Between its staff and partners, the center is able to offer services in 10 languages including Spanish, Korean, Lao, and Thai. The center also offers services for victims of many other demographics including children and youth, elders, veterans, and Lesbian Gay Bisexual Transgender Queer or Questioning (LGBTQ) individuals and families.
Clients work with navigators who help them create goals and connect them with services for long-term solutions. Clients can receive assistance from myriad services such as civil legal services, health care, mental health, housing, job training, tutoring, and prosecution.
Menbere Aklilu, owner of Salute e Vita Ristorante in the Marina, shared a personal story of her experience as a survivor of domestic violence. “Today, I fully love Richmond more, especially when I see this type of thing coming together,” she said.
Aklilu encouraged the community to invest in the center and, leading by example, she said she donated $15,000. “I am doing this for my mother, for me, my sister, brother, for all domestic violence survivors,” she said.
Chevron Richmond followed suit and donated $80,000 to the center.
Family Justice Center Alliance (FJCA) President Casey Gwinn praised the center for “creating a beacon of hope that will impact survivors for generations to come.”
“This is where you break the cycle,” he said, noting that many incarcerated people come from homes where child abuse and other forms of violence are present. “We end up locking people up instead of saving them.”
FJCA donated $65,000 at the beginning of stages of the project. Gwinn acknowledged project director Jennifer Anderson, who had recommended opening a family justice center in Richmond six years ago, and Gloria Sandoval, director of STAND! For Families Free of Violence, one of the center’s on-site partners.

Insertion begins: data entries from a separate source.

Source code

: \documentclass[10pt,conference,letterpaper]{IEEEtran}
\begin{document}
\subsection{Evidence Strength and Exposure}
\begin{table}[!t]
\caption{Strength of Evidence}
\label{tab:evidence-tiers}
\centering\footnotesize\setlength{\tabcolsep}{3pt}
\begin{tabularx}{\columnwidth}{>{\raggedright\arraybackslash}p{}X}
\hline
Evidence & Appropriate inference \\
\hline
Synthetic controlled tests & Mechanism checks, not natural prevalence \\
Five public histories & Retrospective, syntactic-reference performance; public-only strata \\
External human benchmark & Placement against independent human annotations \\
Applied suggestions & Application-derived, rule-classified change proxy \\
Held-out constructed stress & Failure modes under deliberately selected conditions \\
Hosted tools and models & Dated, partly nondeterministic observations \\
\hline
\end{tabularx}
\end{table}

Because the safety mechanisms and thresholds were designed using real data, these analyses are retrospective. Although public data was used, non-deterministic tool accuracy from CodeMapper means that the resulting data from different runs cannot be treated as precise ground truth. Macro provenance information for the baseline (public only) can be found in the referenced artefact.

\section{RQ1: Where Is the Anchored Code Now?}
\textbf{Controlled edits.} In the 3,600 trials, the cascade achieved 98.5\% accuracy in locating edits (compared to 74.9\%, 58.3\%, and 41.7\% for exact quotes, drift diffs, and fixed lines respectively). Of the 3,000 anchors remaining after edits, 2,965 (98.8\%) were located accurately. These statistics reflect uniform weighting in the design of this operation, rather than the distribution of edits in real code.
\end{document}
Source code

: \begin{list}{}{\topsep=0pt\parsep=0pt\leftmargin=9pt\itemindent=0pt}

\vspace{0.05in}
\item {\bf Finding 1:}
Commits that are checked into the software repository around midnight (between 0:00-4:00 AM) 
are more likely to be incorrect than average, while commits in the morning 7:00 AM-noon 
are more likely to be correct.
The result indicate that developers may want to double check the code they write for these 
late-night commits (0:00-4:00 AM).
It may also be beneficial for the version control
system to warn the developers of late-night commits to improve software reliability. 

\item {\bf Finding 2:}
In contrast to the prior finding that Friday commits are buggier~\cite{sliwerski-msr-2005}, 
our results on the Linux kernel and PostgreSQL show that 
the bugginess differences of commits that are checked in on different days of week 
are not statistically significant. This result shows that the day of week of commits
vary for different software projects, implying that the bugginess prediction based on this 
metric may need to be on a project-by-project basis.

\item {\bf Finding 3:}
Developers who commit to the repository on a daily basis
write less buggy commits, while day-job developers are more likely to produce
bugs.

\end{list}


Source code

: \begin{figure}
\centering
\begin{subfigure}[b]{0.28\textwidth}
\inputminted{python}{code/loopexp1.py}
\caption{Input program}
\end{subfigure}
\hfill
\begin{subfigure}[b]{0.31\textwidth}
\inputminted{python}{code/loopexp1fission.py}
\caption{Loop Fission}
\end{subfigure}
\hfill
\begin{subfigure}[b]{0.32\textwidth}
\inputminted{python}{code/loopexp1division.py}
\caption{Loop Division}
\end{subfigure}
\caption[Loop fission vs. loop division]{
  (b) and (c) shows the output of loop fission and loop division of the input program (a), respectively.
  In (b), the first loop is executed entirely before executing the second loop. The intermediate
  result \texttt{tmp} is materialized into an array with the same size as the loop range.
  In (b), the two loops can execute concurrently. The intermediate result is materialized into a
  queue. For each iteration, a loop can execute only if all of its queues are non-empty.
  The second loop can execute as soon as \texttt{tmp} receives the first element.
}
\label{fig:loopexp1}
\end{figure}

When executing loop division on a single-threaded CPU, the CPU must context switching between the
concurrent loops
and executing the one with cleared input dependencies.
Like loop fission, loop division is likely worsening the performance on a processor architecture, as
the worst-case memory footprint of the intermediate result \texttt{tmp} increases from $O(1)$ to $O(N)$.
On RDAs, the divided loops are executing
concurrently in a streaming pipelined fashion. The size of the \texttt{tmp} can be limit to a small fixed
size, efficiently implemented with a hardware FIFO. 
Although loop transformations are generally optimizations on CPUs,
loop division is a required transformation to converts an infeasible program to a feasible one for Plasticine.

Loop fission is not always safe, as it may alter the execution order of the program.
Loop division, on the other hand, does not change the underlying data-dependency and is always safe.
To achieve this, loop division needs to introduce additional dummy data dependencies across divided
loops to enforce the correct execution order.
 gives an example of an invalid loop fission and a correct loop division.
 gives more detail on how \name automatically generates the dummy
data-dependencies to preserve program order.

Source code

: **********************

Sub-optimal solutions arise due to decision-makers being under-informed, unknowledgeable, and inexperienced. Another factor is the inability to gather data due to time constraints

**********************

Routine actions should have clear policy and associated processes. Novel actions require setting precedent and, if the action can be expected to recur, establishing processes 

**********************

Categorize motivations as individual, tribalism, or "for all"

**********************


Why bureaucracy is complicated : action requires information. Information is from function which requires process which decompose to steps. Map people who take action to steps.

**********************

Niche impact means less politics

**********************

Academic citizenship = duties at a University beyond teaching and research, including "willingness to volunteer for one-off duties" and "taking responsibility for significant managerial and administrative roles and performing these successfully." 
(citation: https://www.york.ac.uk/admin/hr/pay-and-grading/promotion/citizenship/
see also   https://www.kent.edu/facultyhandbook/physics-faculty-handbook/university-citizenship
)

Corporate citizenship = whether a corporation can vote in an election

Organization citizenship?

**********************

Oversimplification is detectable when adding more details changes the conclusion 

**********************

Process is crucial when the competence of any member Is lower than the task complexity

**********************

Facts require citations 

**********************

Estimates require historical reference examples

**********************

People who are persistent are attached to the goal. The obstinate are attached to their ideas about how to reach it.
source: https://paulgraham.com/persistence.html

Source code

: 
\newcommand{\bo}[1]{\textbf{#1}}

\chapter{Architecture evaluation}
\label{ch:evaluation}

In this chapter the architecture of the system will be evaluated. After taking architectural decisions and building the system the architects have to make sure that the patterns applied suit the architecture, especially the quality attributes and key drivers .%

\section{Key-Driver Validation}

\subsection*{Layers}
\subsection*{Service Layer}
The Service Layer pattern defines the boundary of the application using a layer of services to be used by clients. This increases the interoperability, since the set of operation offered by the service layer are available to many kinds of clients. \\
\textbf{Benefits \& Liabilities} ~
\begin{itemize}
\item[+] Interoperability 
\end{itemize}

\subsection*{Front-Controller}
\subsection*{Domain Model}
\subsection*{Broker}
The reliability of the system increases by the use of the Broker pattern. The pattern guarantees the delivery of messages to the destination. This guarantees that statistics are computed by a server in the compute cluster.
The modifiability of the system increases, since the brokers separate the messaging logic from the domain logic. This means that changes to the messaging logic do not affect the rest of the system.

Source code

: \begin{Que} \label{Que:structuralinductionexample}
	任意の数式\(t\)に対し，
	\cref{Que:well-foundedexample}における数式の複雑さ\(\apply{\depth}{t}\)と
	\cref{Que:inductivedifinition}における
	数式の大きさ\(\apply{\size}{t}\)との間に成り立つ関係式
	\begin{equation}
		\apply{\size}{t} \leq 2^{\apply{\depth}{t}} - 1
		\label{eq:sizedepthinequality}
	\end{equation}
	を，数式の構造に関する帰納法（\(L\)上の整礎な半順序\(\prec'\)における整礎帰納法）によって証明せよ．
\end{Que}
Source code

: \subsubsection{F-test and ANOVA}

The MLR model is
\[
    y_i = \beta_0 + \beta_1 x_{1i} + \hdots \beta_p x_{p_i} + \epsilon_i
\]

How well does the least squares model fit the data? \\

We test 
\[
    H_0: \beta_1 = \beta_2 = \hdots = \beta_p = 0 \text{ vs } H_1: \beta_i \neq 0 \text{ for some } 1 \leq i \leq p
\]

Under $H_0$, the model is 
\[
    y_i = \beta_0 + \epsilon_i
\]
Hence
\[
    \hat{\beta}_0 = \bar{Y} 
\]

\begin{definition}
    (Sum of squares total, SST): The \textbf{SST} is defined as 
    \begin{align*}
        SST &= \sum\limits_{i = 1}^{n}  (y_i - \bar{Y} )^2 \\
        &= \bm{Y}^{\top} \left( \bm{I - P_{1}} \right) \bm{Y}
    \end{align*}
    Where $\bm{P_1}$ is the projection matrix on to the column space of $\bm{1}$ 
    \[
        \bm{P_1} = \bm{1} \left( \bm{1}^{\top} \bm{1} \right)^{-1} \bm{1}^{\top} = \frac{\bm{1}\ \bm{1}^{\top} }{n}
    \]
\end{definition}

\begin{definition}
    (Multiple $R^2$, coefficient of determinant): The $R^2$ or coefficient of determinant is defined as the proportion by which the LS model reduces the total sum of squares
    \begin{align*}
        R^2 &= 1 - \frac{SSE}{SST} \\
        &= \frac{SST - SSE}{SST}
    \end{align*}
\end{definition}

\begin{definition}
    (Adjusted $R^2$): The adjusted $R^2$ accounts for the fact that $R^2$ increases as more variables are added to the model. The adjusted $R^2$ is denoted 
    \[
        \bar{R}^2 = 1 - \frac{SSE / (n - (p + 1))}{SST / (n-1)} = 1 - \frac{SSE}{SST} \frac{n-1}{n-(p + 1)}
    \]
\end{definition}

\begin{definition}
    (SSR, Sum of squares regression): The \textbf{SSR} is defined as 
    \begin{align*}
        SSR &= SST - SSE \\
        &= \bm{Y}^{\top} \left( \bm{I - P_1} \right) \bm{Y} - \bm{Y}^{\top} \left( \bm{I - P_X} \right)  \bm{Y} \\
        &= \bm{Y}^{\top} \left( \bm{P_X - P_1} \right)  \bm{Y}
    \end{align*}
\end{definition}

“There isn’t a person listening to my voice who can’t involved in the family justice center going forward. Everybody here can do something to invest in this. This is how we can change the world.” Gwinn urged. “Twenty years from now it will matter that you were standing in this parking lot. It will matter Zero Tolerance was created. It will matter John Gioia said we’re going to make this countywide. It will matter that we invested ourselves here in changing the endings for survivors and their children.”
Residents can get involved with the work of the center by donating, volunteering, or participating in workshops offered by the Family Justice Institute.